Where does the string "OpenWeatherMap" appear? Copy every line of the entries below that holds it.

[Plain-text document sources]
--*--

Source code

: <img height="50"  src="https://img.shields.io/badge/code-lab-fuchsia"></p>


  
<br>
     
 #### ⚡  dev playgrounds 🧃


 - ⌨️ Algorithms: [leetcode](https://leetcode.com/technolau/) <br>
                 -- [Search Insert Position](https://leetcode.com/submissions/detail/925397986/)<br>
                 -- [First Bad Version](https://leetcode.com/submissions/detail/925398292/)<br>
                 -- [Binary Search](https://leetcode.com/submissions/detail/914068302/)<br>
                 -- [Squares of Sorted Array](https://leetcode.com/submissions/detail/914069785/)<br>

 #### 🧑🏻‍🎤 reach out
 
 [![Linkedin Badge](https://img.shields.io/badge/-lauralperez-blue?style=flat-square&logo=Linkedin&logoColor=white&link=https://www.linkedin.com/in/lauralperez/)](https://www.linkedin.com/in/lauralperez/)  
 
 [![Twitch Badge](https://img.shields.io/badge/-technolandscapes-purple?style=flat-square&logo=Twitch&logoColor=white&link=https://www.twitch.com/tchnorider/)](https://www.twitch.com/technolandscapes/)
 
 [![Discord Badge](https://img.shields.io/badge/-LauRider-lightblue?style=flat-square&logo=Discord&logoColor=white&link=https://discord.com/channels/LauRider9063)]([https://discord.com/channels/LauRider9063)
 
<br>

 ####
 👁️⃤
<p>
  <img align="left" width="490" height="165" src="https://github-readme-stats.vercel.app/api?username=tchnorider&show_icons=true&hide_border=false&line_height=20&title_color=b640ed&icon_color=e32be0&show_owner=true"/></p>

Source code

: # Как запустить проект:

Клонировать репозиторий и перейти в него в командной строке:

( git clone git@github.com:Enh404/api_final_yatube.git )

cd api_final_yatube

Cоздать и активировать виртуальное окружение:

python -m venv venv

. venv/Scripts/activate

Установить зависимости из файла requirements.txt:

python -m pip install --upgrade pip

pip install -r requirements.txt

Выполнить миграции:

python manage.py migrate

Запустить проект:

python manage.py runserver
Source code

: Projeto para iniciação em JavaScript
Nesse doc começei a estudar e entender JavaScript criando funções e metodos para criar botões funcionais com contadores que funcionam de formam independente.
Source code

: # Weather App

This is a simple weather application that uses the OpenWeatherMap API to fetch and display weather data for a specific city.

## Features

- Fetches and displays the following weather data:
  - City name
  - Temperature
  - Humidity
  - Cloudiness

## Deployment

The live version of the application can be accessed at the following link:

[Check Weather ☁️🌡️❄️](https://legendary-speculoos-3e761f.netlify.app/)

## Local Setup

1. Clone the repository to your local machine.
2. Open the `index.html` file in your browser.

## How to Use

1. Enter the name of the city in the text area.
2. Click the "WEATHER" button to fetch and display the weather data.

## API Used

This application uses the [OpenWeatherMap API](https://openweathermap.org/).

--*--

**Response to the exercise:**
This is a simple weather application that uses the OpenWeatherMap API to fetch and display weather data for a specific city.
This application uses the [OpenWeatherMap API](https://openweathermap.org/).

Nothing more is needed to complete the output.